At least 13 people died in Iraq, 10 of them civilians who were killed in a pair of car bomb attacks in Baghdad. Nine people were killed and another 26 were wounded when a car bomb went off in east Baghdad near the passport office.
One civilian was killed and 13 more were wounded in another car bomb attack in western Baghdad's largely Shiite neighbourhood of Al-Hurriyah.
In a separate attack, a senior traffic police officer was shot dead by gunmen in front of his house in the Dura district of Baghdad. Gunmen also killed two Shiite members of the former Baath party in the southern city of Amara, police said.
Meanwhile, the leader of Iraq's biggest Sunni group demanded Wednesday that the Shiite-led government take steps to disarm militias after police said the bodies of 65 tortured men were dumped in and around Baghdad.
Car bombs, mortars and other attacks on Wednesday killed at least 39 people and wounded dozens.
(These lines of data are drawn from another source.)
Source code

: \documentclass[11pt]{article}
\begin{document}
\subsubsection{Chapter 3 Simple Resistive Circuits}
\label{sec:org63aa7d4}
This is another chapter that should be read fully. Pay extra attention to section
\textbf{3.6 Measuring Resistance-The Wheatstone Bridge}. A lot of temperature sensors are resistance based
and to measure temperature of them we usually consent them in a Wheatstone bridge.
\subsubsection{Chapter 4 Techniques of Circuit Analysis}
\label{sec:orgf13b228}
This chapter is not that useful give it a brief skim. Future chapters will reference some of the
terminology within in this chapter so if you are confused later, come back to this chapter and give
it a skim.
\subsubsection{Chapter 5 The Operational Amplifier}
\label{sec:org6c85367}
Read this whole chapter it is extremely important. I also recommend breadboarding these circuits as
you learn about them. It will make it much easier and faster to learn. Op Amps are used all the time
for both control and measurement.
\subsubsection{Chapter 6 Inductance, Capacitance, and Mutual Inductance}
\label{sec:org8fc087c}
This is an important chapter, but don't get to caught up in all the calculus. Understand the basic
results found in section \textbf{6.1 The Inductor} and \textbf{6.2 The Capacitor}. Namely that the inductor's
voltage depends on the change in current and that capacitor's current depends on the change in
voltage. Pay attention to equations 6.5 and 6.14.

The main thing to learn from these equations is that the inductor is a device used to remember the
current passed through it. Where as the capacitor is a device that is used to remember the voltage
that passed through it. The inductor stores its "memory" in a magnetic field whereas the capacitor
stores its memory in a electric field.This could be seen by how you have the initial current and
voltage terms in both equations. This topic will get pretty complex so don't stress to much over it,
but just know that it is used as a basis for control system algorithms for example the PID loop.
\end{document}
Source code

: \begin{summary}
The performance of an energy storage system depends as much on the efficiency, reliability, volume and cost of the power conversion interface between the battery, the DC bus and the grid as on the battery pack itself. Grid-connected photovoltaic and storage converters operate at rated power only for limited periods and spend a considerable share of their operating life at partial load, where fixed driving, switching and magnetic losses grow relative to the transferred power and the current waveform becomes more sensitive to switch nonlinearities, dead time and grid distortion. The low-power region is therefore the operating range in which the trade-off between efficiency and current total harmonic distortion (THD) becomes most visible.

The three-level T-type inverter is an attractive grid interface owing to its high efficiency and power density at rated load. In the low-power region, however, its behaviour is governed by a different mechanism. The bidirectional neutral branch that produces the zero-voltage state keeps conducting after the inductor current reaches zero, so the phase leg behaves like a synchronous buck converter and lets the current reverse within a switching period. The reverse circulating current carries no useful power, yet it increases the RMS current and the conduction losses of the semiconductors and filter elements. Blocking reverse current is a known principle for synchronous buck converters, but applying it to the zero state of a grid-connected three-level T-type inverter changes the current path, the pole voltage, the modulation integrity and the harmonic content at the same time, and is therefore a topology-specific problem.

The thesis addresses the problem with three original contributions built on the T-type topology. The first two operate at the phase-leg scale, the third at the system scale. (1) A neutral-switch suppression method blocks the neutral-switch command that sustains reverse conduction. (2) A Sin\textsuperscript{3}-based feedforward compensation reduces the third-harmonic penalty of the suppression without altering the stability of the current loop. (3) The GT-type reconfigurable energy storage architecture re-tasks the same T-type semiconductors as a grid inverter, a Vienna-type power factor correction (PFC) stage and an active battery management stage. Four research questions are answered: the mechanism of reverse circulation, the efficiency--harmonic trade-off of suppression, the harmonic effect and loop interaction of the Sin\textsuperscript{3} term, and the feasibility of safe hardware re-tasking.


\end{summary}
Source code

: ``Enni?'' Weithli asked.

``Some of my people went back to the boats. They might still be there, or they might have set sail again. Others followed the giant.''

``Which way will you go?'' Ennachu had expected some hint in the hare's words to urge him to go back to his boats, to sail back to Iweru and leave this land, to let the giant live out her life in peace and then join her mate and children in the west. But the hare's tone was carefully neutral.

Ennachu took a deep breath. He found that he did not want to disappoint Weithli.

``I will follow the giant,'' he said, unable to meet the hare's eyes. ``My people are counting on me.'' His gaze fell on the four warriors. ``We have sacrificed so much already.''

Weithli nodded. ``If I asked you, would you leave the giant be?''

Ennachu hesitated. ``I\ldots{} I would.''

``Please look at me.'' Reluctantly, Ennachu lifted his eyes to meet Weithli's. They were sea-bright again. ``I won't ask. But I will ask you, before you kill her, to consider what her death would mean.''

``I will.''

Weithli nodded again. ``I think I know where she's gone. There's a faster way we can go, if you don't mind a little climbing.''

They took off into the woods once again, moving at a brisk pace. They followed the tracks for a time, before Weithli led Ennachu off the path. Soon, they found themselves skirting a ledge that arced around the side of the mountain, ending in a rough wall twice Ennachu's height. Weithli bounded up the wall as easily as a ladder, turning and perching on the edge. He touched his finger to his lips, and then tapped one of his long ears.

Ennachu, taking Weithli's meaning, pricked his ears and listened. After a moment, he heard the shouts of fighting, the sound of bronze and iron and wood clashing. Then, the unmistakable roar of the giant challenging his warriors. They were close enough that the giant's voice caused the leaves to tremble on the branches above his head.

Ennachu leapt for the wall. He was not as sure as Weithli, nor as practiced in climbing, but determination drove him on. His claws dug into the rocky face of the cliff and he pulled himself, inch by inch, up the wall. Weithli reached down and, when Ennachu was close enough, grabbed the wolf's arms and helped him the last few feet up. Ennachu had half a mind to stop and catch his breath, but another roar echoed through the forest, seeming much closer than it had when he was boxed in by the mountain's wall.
Two U.S. soldiers also died, the U.S. military command said.
Adnan al-Dulaimi, a Sunni who heads the Iraqi Accordance Front political party, urged Prime Minister Nouri al-Maliki, to take a first step by honoring a pledge to disband militias. "We hope the government carries out what it pledged and disbands militias and considers them terrorist organizations," al-Dulaimi told The Associated Press.